Driving deployment of a site directly via Pegleg is follow-on
functionality which will collect site documents, use them to create the
genesis.sh
script, and then interact directly with Shipyard
to drive deployments. Its details are beyond the scope of this spec, but
when implemented, it should decrypt documents wrapped by applicable
PeglegManagedDocuments at the lst responsible moment, and take care not
to write, log, or stdout them to disk as cleartext.
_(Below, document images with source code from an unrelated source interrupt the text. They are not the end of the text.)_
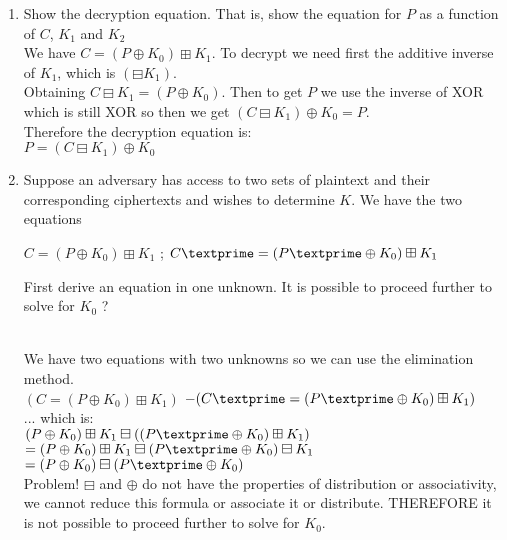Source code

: \documentclass[12pt]{article}
\begin{document}
\begin{enumerate}
		
	\begin{enumerate}
		\item{Show the decryption equation. That is, show the equation for $P$ as a function of $C$, $K_1$ and $K_2$} \\
			We have $ C = (P \oplus K_0 ) \boxplus K_1$. To decrypt we need first the additive inverse of $K_1$, which is $(\boxminus K_1)$. \\Obtaining $ C \boxminus K_1 = (P \oplus K_0 ) $. Then to get $P$ we use the inverse of XOR which is still XOR so then we get $ (C \boxminus K_1) \oplus K_0 = P  $. \\ Therefore the decryption equation is: \\ $ P = (C \boxminus K_1) \oplus K_0  $
		
		\item{Suppose an adversary has access to two sets of plaintext and their corresponding ciphertexts and wishes to determine $K$. We have the two equations \begin{center}  $C = (P \oplus K_0 ) \boxplus K_1$  ;  $C\textprime  = (P\textprime \oplus K_0 ) \boxplus K_1 $ \end{center} First derive an equation in one unknown. It is possible to proceed further to solve for $K_0$ ?} \\
		We have two equations with two unknowns so we can use the elimination method. \\
		$ (C = (P \oplus K_0 ) \boxplus K_1)$ $-(C\textprime  = (P\textprime \oplus K_0 ) \boxplus K_1)$ \\... which is:\\
	$(P \oplus K_0 ) \boxplus K_1 \boxminus ((P\textprime \oplus K_0 ) \boxplus K_1)$ \\
	$= (P \oplus K_0 ) \boxplus K_1\boxminus (P\textprime \oplus K_0 ) \boxminus K_1$ \\
	$= (P \oplus K_0 )  \boxminus (P\textprime \oplus K_0 ) $ \\
	Problem! $\boxminus$ and $\oplus $ do not have the properties of distribution or associativity, we cannot reduce this formula or associate it or distribute. THEREFORE it is not possible to proceed further to solve for  $K_0$.
		
	\end{enumerate}
	\vspace{40pt}
	

    
\end{enumerate}
\end{document}
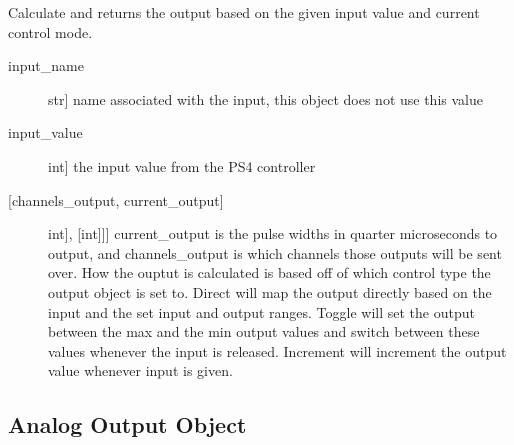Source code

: \documentclass[letterpaper,10pt,english]{sphinxmanual}
\begin{document}
\begin{fulllineitems}
\begin{description}
\end{description}

\begin{fulllineitems}
\label{\detokenize{generic:DigitalOutputObject.DigitalOutputObject.get_output}}
\sphinxAtStartPar
Calculate and returns the output based on the given input value and current control mode.
\begin{description}
\item[{input\_name}] \leavevmode{[}str{]}
\sphinxAtStartPar
name associated with the input, this object does not use this value

\item[{input\_value}] \leavevmode{[}int{]}
\sphinxAtStartPar
the input value from the PS4 controller

\end{description}
\begin{description}
\item[{{[}channels\_output, current\_output{]}}] \leavevmode{[}{[}{[}int{]}, {[}int{]}{]}{]}
\sphinxAtStartPar
current\_output is the pulse widths in quarter microseconds to output, and channels\_output
is which channels those outputs will be sent over. How the ouptut is calculated is based
off of which control type the output object is set to. Direct will map the output directly
based on the input and the set input and output ranges. Toggle will set the output between
the max and the min output values and switch between these values whenever the input is
released. Increment will increment the output value whenever input is given.

\end{description}

\end{fulllineitems}


\end{fulllineitems}



\subsection{Analog Output Object}
\label{\detokenize{generic:module-AnalogOutputObject}}\label{\detokenize{generic:analog-output-object}}
\end{document}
Note that existing pegleg collect
functionality should
not be changed to decrypt encrypted secrets; this is
because it writes its output to disk. If pegleg collect
is
called, at this point in time, the PeglegManagedDocuments will be
written (encrypted) to disk. To enable special case full site secret
decryption, a --force-decrypt
flag will be added to
pegleg collect
to do this under controlled circumstances,
and to help bridge the gap with existing CICD pipelines until
Pegleg-driven site deployment is in place. It will leverage the
$PEGLEG_KEY
variable described above.
Secret Generation
The rstr
library should be invoked to generate secrets
of the appropriate length and character set. This library uses the
os.urandom()
function, which in turn leverages
/dev/urandom
on Linux, and it is suitable for cryptographic
purposes.
Characters in generated secrets will be evenly distributed across lower-and upper-case letters, digits, and punctuation in !"#$%&'()*+,-./:;<=>?@[]^_`{|}~. Note this is equivalent to the union of Python string.ascii_letters, string.digits, and string.punctuation.
Secret Encryption
Details around encryption will be defined in a follow-on patch set to this spec.
Security impact
These changes will result in a system that handles site secrets in a highly secure manner, in the face of multiple roles and day 2 operational needs.
Performance impact
Performance impact to existing flows will be minimal. Pegleg will need to additionally decrypt secrets as part of site deployment, but this will be an efficient operation performed once per deployment.
Alternatives
The Python secrets
library presents a convenient
interface for generating random strings. However, it was introduced in
Python 3.6, and it would be limiting to introduce this constraint on
Airship CICD pipelines.
The strgen
library presents an even more convenient
interface for generating pseudo-random strings; however, it leverages
the Python random
library, which is unsuitably random for
cryptographic purposes.
Deckhand already supports a storagePolicy
element which
indicates whether whether Deckhand will persist document data in an
encrypted state, and this flag could have been re-used by Pegleg to
indicate whether a secret is (or should be) encrypted. However, "should
this data be encrypted" is a fundamentally different question than "is
this data encrypted now", and additional metadata-esque parameters
(generated
, generatedLength
) were desired as
well, so this proposal adds data.encrypted
to indicate the
point-in-time encryption status. storagePolicy
is still
valuable in this context to make sure everything that should be
encrypted is, prior to performing actions with it (e.g. Git
commits).
This proposed implementation writes the output of generation/encryption events back to the same source files from which the original data came. This is a destructive operation; however, it wasn't evident that it is problematic in any anticipated workflow. In addition, it sidesteps challenges around naming of generated files, and cleanup of original files.
Implementation
Please refer to the Storyboard Story for implementation planning information.
Dependencies
This work should be based on the patchset to add Git branch and revision support to Pegleg, if it is not merged by the time implementation begins. This patchset alters the CLI interface and Git repository management code, and basing on it will avoid future refactoring.